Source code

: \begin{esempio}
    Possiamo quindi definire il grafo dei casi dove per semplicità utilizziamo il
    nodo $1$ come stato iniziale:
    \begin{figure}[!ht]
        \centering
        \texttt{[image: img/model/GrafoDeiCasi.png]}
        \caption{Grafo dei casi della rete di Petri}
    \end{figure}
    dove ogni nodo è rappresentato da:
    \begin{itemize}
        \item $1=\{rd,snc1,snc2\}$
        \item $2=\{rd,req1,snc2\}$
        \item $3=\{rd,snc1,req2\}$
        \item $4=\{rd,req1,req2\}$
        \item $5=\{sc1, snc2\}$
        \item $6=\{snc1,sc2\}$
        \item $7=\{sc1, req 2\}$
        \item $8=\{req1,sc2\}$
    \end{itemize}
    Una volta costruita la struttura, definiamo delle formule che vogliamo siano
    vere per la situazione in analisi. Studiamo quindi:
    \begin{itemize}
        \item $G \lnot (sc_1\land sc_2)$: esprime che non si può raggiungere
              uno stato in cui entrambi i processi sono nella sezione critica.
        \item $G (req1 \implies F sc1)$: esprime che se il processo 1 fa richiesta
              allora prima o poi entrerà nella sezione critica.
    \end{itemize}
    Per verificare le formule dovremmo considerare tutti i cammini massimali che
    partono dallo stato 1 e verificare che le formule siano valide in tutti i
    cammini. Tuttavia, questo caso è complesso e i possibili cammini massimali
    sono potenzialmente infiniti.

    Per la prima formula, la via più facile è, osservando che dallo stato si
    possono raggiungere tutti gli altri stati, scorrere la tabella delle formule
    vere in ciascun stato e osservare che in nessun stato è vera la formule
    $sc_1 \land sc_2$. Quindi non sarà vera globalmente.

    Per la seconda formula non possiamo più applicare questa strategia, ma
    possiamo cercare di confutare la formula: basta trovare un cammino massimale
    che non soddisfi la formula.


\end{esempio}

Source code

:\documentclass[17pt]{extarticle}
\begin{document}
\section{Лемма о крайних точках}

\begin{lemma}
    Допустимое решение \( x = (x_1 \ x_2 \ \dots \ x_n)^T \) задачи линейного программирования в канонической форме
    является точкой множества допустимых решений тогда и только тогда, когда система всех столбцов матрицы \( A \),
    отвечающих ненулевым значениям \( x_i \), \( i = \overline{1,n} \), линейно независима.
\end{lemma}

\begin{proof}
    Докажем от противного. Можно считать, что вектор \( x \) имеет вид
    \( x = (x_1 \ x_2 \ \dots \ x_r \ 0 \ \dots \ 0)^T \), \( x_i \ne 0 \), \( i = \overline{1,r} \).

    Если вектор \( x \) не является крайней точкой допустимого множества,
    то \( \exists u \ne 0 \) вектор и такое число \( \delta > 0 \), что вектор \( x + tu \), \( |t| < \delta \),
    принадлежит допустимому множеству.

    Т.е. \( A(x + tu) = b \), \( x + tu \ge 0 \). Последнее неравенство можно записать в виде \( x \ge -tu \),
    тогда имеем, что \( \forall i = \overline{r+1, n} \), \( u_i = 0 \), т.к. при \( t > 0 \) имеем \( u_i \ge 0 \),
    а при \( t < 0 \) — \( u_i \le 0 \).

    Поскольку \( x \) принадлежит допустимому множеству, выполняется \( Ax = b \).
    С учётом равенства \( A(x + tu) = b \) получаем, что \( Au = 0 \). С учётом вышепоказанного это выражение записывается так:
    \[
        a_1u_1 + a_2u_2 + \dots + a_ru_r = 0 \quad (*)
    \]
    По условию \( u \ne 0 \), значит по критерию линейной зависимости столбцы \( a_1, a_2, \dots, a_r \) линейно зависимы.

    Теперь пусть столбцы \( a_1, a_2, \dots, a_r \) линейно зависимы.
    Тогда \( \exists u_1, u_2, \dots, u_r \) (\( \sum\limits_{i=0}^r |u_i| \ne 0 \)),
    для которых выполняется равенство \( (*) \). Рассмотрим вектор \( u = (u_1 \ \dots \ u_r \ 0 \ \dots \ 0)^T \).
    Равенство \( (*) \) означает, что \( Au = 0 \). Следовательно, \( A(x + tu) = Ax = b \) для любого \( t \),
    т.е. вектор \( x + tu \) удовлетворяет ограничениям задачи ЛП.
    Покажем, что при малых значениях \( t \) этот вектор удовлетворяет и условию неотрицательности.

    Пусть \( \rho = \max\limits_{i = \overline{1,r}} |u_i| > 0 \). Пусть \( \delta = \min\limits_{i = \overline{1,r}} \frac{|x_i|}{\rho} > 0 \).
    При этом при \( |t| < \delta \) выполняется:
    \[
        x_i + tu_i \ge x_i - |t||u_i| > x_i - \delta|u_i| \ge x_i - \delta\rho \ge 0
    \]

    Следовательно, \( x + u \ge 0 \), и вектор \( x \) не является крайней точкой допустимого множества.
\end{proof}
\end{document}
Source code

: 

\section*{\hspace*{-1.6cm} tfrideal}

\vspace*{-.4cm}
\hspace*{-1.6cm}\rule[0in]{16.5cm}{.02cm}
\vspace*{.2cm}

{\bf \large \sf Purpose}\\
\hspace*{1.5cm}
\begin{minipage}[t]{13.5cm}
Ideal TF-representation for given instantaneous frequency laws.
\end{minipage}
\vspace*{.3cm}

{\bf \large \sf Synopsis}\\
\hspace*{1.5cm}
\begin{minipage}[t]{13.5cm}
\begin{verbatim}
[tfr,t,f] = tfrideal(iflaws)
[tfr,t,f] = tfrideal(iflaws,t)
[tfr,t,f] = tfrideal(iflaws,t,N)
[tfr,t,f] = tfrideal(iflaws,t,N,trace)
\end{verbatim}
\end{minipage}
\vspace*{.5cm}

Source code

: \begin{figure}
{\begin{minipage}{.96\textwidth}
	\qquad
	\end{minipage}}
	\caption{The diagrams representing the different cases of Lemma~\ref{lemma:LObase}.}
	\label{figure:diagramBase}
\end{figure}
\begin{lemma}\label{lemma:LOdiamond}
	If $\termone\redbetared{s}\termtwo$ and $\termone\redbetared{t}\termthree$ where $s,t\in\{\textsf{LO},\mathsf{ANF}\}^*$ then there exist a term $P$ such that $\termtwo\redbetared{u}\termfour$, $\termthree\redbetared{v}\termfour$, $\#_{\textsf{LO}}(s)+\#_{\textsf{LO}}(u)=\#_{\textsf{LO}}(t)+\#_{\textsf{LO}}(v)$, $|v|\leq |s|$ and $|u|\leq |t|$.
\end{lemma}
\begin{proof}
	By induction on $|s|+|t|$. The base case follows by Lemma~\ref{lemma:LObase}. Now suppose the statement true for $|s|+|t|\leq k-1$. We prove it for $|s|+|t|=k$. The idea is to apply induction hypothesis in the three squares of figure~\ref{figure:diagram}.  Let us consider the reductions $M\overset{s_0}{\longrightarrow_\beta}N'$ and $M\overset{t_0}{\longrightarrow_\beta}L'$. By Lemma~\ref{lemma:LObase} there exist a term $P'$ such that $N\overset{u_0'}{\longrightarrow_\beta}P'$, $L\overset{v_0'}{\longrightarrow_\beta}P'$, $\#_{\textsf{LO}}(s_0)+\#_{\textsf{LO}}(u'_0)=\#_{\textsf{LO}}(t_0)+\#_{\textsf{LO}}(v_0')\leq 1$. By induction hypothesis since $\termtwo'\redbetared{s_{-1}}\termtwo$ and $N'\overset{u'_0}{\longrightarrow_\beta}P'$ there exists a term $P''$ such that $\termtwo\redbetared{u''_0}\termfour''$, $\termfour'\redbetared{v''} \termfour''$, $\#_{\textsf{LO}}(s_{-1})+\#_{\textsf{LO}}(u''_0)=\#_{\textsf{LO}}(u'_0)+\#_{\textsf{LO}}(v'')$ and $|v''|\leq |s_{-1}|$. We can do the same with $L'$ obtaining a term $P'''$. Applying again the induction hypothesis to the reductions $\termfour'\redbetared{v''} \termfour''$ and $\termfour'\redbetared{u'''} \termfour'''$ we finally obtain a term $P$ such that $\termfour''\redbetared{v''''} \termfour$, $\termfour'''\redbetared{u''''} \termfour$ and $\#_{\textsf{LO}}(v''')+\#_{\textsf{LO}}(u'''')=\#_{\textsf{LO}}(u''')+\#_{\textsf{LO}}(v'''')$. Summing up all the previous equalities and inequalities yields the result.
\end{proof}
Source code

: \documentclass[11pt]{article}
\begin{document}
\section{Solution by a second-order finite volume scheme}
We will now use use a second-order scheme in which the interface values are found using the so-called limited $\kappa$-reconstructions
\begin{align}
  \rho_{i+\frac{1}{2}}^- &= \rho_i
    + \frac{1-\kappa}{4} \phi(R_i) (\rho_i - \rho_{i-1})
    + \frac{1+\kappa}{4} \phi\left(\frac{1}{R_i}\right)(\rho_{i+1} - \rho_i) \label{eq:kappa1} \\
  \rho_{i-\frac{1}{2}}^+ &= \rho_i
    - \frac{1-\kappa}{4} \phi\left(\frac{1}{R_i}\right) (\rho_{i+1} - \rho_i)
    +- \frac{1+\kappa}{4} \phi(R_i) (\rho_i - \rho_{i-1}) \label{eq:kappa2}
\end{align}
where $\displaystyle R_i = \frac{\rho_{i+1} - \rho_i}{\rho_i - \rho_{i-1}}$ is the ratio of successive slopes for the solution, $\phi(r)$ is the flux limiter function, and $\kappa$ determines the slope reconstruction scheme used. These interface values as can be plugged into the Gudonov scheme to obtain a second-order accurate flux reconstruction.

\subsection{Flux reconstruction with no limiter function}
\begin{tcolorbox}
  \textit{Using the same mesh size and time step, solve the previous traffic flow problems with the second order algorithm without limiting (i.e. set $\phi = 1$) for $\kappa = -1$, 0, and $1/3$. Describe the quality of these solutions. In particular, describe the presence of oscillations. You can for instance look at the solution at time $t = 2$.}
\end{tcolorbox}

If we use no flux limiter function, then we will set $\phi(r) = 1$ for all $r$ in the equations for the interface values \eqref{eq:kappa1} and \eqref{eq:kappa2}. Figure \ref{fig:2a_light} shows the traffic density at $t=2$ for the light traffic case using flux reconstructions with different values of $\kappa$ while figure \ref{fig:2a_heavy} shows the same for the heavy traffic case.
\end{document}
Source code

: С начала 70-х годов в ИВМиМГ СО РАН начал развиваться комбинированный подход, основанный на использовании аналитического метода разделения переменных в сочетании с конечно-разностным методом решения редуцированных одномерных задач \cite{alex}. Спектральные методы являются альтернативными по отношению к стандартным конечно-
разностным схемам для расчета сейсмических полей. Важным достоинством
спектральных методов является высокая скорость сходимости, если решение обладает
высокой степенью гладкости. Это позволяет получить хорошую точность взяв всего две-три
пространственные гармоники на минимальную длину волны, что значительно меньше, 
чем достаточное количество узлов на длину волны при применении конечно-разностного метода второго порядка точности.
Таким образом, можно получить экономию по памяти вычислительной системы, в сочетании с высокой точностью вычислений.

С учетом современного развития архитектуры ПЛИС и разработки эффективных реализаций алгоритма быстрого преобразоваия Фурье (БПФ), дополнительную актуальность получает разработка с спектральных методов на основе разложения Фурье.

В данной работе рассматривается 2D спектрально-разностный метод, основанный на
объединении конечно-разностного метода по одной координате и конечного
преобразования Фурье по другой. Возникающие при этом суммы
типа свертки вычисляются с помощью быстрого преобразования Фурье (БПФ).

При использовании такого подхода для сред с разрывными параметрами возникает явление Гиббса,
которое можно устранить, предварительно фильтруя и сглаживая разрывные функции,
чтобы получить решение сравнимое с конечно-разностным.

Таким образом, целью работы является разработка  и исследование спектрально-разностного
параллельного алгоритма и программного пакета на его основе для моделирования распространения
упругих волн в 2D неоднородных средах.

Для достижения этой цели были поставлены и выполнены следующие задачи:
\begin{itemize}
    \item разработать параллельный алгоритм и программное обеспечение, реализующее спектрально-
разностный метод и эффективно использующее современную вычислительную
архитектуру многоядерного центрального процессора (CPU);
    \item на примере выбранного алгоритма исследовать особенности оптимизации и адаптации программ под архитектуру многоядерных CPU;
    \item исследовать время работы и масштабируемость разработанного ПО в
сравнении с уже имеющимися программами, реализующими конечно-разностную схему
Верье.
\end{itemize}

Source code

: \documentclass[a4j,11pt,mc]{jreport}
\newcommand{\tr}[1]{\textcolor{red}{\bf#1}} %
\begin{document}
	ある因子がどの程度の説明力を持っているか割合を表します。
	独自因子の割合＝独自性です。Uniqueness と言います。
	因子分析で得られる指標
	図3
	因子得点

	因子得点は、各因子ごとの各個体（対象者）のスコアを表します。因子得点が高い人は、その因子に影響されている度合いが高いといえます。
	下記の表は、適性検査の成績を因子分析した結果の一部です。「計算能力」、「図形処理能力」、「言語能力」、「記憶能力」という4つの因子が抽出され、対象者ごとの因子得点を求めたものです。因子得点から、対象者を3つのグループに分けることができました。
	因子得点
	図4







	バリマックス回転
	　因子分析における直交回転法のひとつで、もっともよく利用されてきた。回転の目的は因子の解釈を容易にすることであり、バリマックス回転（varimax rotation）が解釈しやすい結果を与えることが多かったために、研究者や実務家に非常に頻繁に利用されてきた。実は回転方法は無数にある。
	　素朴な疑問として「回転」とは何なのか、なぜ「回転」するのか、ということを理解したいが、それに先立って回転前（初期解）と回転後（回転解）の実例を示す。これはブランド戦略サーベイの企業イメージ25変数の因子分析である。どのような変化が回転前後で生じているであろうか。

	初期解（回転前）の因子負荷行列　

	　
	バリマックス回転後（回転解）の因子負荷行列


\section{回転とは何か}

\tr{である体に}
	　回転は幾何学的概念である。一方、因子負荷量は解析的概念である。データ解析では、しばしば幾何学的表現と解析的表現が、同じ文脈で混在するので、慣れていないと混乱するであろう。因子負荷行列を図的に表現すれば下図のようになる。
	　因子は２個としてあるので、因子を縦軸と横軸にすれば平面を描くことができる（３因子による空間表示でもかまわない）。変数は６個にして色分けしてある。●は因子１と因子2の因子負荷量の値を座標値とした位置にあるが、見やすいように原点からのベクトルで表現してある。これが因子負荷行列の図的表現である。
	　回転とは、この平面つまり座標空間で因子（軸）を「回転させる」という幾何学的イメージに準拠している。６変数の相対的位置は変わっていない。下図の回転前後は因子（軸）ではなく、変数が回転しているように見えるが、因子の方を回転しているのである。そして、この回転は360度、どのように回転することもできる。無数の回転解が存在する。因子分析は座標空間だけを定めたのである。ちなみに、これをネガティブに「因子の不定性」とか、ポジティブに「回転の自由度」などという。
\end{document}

###

**Task objective:** For this task, copy every line of the material in which "tfrideal" appears.

**Answer below:**
\section*{\hspace*{-1.6cm} tfrideal}
[tfr,t,f] = tfrideal(iflaws)
[tfr,t,f] = tfrideal(iflaws,t)
[tfr,t,f] = tfrideal(iflaws,t,N)
[tfr,t,f] = tfrideal(iflaws,t,N,trace)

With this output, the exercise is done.